LISTED RECORDS below:

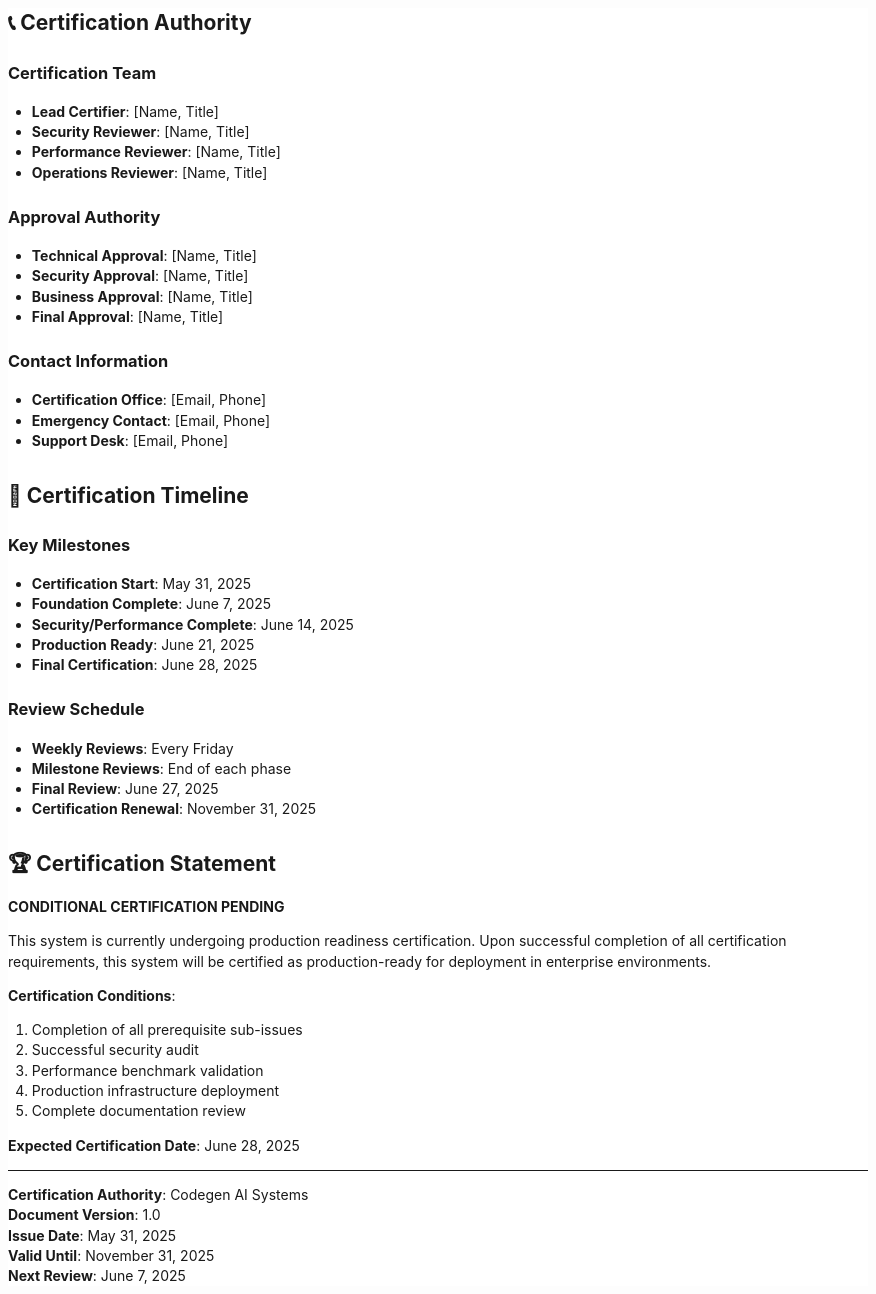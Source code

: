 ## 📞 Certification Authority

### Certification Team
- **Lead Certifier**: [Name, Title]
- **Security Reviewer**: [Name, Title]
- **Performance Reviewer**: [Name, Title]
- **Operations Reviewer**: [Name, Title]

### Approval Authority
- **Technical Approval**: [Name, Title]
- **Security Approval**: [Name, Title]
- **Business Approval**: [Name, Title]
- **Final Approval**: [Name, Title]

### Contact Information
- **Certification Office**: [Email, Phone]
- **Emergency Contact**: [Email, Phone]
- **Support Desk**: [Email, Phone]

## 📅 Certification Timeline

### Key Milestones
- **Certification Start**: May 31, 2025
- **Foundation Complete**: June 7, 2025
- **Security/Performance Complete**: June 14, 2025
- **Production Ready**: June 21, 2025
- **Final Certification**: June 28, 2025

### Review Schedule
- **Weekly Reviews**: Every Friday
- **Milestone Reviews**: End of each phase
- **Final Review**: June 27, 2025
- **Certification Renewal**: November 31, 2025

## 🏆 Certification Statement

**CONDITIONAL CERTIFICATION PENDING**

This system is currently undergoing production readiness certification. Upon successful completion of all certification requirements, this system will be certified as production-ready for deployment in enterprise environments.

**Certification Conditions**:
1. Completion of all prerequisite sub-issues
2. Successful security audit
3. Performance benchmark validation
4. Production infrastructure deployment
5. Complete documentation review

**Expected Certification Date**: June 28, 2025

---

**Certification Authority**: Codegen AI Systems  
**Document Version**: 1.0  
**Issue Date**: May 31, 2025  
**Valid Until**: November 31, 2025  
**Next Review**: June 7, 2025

End of LISTED RECORDS.

• _PROBLEM DETAILS_
Retype word for word everything in the listing above from the line that holds "- **Certification Office**: [Email, Phone]" down to the line that holds "- **Weekly Reviews**: Every Friday". Keep both end lines and leave out the rest.

• _OUTPUT OF THE EXERCISE_
- **Certification Office**: [Email, Phone]
- **Emergency Contact**: [Email, Phone]
- **Support Desk**: [Email, Phone]

## 📅 Certification Timeline

### Key Milestones
- **Certification Start**: May 31, 2025
- **Foundation Complete**: June 7, 2025
- **Security/Performance Complete**: June 14, 2025
- **Production Ready**: June 21, 2025
- **Final Certification**: June 28, 2025

### Review Schedule
- **Weekly Reviews**: Every Friday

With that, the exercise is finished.